Since my diagnosis, I have started writing for Lupus News Today and hopefully making an impact with my contribution. I also decided to take my healthcare on the road because I was seriously dissatisfied with the cost and care in the U.S. My travels have taken me to Nicaragua, Thailand and China. I share via social media in the form of a daily “show” and a few online support groups.

While life did not pull up a chair and tell me why I got this disease, I realize that having it is not about me; it’s about making a positive impact on those around me.

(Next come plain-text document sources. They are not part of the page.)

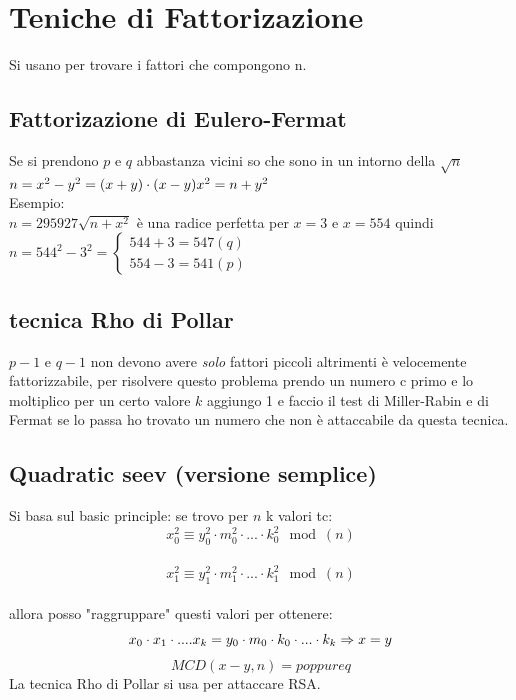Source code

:\documentclass[10pt,a4paper]{article}
\begin{document}
\section{Teniche di Fattorizazione}
Si usano per trovare i fattori che compongono n.
\subsection{Fattorizazione di Eulero-Fermat}
Se si prendono $p$ e $q$ abbastanza vicini so che sono in un intorno della $\sqrt{n}$
$n=x^2-y^2=(x+y)\cdot(x-y)\\x^2=n+y^2$\\
Esempio:\\
$n=295927 \sqrt{n+x^2}$ è una radice perfetta per $x=3$ e $x=554$ quindi
$n=544^2-3^2=\begin{cases}
544+3 = 547 (q)\\
554-3 = 541 (p)
\end{cases}
$
\subsection{tecnica Rho di Pollar}
$p-1$ e $q-1$ non devono avere \textit{solo} fattori piccoli altrimenti è velocemente fattorizzabile, per risolvere questo problema prendo un numero c primo e lo moltiplico per un certo valore $k$ aggiungo 1 e faccio il test di Miller-Rabin e di Fermat se lo passa ho trovato un numero che non è attaccabile da questa tecnica.
\subsection{Quadratic seev (versione semplice)}
Si basa sul basic principle: se trovo per $n$ k valori tc:\\
$$x_0^2\equiv y_0^2\cdot m_0^2 \cdot ... \cdot k_0^2 \mod(n)$$ \\
$$x_1^2\equiv y_1^2\cdot m_1^2 \cdot ... \cdot k_1^2 \mod(n)$$ \\
allora posso "raggruppare" questi valori per ottenere:
$$
x_0\cdot x_1 \cdot .... x_k = y_0 \cdot m_0 \cdot k_0 \cdot ... \cdot k_k\\
\Rightarrow \\
x = y\\
$$
$$MCD(x-y,n)=p oppure q
$$
La tecnica Rho di Pollar si usa per attaccare RSA.

\end{document}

As strange as it may sound, this diagnosis has been a painful blessing. But when you sit down and think about it, everyone has some bad in their lives and usually those bad things turn into something good. I hate being in pain. I don’t like that every move I make I have to figure out hospitals, doctor locations, where I can get my prescriptions, and so on. But I am yelling to the rooftops the symptoms, the best healthcare solutions I’ve found and a shift in our attitudes about the things that seem to be the worst that could happen to us.

I am glad I finally took the time to ask “why?” I think the answer I received was, “Don’t be selfish. It’s not about wallowing, it’s about helping.”

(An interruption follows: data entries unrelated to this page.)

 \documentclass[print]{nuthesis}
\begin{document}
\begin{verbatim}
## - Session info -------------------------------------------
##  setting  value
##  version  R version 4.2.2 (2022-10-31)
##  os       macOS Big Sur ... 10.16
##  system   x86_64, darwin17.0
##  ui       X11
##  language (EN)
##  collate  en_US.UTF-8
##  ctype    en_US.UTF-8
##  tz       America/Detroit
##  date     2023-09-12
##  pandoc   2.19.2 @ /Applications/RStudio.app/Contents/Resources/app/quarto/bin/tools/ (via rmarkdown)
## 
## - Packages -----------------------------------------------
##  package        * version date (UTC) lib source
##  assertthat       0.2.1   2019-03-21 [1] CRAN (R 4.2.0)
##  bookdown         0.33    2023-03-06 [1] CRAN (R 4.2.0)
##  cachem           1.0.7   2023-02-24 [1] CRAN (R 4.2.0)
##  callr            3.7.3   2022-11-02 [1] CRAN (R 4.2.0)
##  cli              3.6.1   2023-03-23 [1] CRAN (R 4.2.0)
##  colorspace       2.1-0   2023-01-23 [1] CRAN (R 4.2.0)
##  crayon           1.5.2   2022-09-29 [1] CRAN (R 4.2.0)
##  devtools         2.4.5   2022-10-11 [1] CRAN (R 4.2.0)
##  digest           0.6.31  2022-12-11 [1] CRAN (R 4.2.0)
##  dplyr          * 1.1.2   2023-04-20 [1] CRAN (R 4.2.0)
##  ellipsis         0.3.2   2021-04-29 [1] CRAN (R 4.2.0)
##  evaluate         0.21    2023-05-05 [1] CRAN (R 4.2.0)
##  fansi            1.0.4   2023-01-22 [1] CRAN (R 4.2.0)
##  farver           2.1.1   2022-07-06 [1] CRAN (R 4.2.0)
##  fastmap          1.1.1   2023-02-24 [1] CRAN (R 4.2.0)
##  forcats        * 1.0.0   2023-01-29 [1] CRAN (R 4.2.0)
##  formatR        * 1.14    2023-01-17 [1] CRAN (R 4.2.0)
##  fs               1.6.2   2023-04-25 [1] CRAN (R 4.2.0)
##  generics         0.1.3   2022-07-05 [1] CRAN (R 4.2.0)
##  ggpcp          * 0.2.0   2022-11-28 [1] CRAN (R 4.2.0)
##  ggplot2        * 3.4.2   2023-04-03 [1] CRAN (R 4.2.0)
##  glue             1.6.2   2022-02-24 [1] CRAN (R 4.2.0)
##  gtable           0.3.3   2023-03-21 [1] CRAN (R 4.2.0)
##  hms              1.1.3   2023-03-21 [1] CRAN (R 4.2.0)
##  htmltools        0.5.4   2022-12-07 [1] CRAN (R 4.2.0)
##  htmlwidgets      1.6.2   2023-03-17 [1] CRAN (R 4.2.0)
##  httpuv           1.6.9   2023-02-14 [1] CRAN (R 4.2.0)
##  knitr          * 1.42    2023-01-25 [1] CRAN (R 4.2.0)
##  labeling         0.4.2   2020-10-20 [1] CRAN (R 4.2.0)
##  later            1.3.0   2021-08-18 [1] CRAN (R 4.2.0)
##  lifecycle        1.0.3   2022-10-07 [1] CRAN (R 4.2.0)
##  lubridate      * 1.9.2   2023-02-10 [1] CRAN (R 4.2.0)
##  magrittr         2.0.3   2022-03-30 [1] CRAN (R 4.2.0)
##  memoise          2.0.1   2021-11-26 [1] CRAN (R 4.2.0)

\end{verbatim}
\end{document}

Note: Lupus News Today is strictly a news and information website about the disease. It does not provide medical advice, diagnosis, or treatment. This content is not intended to be a substitute for professional medical advice, diagnosis, or treatment. Always seek the advice of your physician or other qualified health provider with any questions you may have regarding a medical condition. Never disregard professional medical advice or delay in seeking it because of something you have read on this website. The opinions expressed in this column are not those of Lupus News Today, or its parent company, BioNews Services, and are intended to spark discussion about issues pertaining to lupus.



Larry Bevard avatar

Larry Bevard

Like most of us, not knowing what is wrong is worse than anything else. I was 63 when the Doctor's finally figured out that I had Lupus but after thinking about it we are sure I've suffered from it since I was in my 30's if not earlier, just no one caught it back then. One of the problems were that I had no idea what Lupus was or how it effected my body and my life. First my knees and legs began to hurt so much I had to give up bicycling and then my thyroid stopped working then other systems stopped. I'm trying to learn as much as I can about what is happening to me so I can help others before things happen to them like they did to me. I helps be coup with my condition.

Kellie McRae avatar

Kellie McRae

You are so right about the not knowing part. At least once you learn a name, you can start to do some research. It may not solve the issue but it at least helps you feel like you have some control. You mention that no one caught it back then, it seems difficult to catch by medical professionals even today so its wonderful that you are sharing awareness. When you hear the symptoms, telling people about what you experienced will help them talk to their doctors about at least testing for lupus. Contrary to the popular TV show House, sometimes, it is lupus. Thanks for commenting and I wish high energy and low pain days for you.